Segment Start: GIVEN DATA

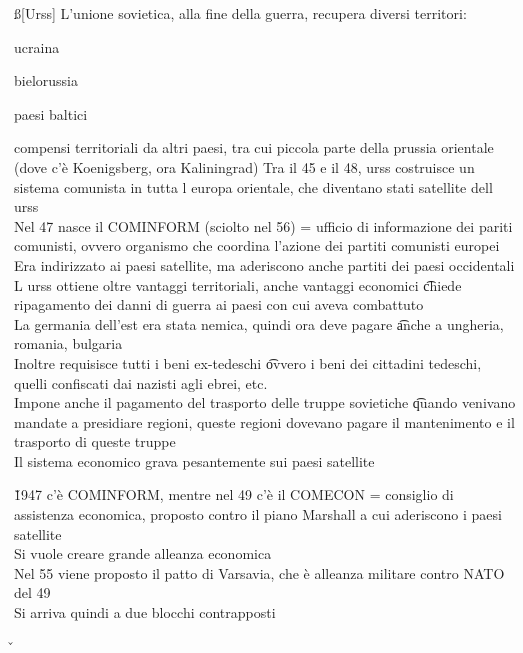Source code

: \documentclass[12pt]{article}
\begin{document}
\ss[Urss]
L'unione sovietica, alla fine della guerra, recupera diversi territori:
\bi
  \item ucraina
  \item bielorussia
  \item paesi baltici
  \item compensi territoriali da altri paesi, tra cui piccola parte della prussia orientale (dove c'è Koenigsberg, ora Kaliningrad)
\ei
Tra il 45 e il 48, urss costruisce un sistema comunista in tutta l europa orientale, che diventano stati satellite dell urss \\
Nel 47 nasce il COMINFORM (sciolto nel 56) = ufficio di informazione dei pariti comunisti, ovvero organismo che coordina l'azione dei partiti comunisti europei \\
Era indirizzato ai paesi satellite, ma aderiscono anche partiti dei paesi occidentali \\
L urss ottiene oltre vantaggi territoriali, anche vantaggi economici \t chiede ripagamento dei danni di guerra ai paesi con cui aveva combattuto \\
La germania dell'est era stata nemica, quindi ora deve pagare \t anche a ungheria, romania, bulgaria \\
Inoltre requisisce tutti i beni ex-tedeschi \t ovvero i beni dei cittadini tedeschi, quelli confiscati dai nazisti agli ebrei, etc. \\
Impone anche il pagamento del trasporto delle truppe sovietiche \t quando venivano mandate a presidiare regioni, queste regioni dovevano pagare il mantenimento e il trasporto di queste truppe \\
Il sistema economico grava pesantemente sui paesi satellite

\v

1947 c'è COMINFORM, mentre nel 49 c'è il COMECON = consiglio di assistenza economica, proposto contro il piano Marshall a cui aderiscono i paesi satellite \\
Si vuole creare grande alleanza economica \\
Nel 55 viene proposto il patto di Varsavia, che è alleanza militare contro NATO del 49 \\
Si arriva quindi a due blocchi contrapposti

\v
\end{document}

Segment End: GIVEN DATA

Since the pictures are not wanted, set down only the rest of each record, exactly as above.

Source code

: \documentclass[12pt]{article}
\begin{document}
\ss[Urss]
L'unione sovietica, alla fine della guerra, recupera diversi territori:
\bi
  \item ucraina
  \item bielorussia
  \item paesi baltici
  \item compensi territoriali da altri paesi, tra cui piccola parte della prussia orientale (dove c'è Koenigsberg, ora Kaliningrad)
\ei
Tra il 45 e il 48, urss costruisce un sistema comunista in tutta l europa orientale, che diventano stati satellite dell urss \\
Nel 47 nasce il COMINFORM (sciolto nel 56) = ufficio di informazione dei pariti comunisti, ovvero organismo che coordina l'azione dei partiti comunisti europei \\
Era indirizzato ai paesi satellite, ma aderiscono anche partiti dei paesi occidentali \\
L urss ottiene oltre vantaggi territoriali, anche vantaggi economici \t chiede ripagamento dei danni di guerra ai paesi con cui aveva combattuto \\
La germania dell'est era stata nemica, quindi ora deve pagare \t anche a ungheria, romania, bulgaria \\
Inoltre requisisce tutti i beni ex-tedeschi \t ovvero i beni dei cittadini tedeschi, quelli confiscati dai nazisti agli ebrei, etc. \\
Impone anche il pagamento del trasporto delle truppe sovietiche \t quando venivano mandate a presidiare regioni, queste regioni dovevano pagare il mantenimento e il trasporto di queste truppe \\
Il sistema economico grava pesantemente sui paesi satellite

\v

1947 c'è COMINFORM, mentre nel 49 c'è il COMECON = consiglio di assistenza economica, proposto contro il piano Marshall a cui aderiscono i paesi satellite \\
Si vuole creare grande alleanza economica \\
Nel 55 viene proposto il patto di Varsavia, che è alleanza militare contro NATO del 49 \\
Si arriva quindi a due blocchi contrapposti

\v
\end{document}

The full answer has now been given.